═════ EXERCISE INPUT

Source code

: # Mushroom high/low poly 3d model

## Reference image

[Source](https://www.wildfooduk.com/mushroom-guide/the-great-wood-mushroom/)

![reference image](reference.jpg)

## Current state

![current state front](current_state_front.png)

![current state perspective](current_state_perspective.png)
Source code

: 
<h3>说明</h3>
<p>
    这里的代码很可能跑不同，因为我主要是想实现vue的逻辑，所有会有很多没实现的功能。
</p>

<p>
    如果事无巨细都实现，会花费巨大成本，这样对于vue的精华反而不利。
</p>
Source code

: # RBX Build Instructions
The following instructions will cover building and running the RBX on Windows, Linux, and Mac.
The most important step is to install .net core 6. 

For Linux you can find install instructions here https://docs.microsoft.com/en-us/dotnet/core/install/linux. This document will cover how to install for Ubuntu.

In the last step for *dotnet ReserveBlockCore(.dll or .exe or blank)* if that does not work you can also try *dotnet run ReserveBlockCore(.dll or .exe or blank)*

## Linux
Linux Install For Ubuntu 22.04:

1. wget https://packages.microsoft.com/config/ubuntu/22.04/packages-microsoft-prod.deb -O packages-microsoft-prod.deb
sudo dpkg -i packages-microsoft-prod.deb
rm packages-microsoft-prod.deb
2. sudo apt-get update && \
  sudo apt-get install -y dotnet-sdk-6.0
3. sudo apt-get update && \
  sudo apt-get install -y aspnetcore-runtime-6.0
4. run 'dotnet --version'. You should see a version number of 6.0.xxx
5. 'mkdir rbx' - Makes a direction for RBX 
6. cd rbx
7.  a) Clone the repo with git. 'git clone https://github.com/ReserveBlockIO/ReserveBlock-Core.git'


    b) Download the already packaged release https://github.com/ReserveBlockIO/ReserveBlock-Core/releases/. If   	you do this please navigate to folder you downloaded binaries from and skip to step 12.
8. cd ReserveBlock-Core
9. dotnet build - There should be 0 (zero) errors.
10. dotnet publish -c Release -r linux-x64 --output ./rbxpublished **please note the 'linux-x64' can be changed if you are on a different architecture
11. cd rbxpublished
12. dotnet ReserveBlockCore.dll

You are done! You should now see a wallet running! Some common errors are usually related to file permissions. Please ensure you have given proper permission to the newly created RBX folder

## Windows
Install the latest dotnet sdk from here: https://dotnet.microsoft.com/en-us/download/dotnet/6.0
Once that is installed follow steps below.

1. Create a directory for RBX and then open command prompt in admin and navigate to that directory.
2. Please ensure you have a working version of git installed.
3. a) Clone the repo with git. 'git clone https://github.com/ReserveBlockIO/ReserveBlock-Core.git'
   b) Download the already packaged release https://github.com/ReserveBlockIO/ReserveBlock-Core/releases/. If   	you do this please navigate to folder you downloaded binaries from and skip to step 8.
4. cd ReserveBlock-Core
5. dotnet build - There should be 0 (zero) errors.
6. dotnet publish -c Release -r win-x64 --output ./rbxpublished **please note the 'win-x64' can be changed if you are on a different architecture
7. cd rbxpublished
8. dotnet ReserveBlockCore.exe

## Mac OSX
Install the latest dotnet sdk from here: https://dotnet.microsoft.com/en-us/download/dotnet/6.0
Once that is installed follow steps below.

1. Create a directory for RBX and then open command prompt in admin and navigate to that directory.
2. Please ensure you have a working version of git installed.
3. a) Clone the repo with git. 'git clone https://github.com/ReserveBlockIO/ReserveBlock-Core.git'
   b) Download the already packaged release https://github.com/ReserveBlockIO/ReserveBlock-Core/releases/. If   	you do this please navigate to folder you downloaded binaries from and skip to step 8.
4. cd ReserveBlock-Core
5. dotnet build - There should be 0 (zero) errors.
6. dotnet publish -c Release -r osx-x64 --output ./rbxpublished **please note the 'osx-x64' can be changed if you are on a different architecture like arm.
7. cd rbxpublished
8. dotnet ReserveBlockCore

══════════

TASK STATEMENT: Look through the entries above, find each line containing "folder", and copy it.

RESPONSE TO THE EXERCISE:
    b) Download the already packaged release https://github.com/ReserveBlockIO/ReserveBlock-Core/releases/. If   	you do this please navigate to folder you downloaded binaries from and skip to step 12.
You are done! You should now see a wallet running! Some common errors are usually related to file permissions. Please ensure you have given proper permission to the newly created RBX folder
   b) Download the already packaged release https://github.com/ReserveBlockIO/ReserveBlock-Core/releases/. If   	you do this please navigate to folder you downloaded binaries from and skip to step 8.
   b) Download the already packaged release https://github.com/ReserveBlockIO/ReserveBlock-Core/releases/. If   	you do this please navigate to folder you downloaded binaries from and skip to step 8.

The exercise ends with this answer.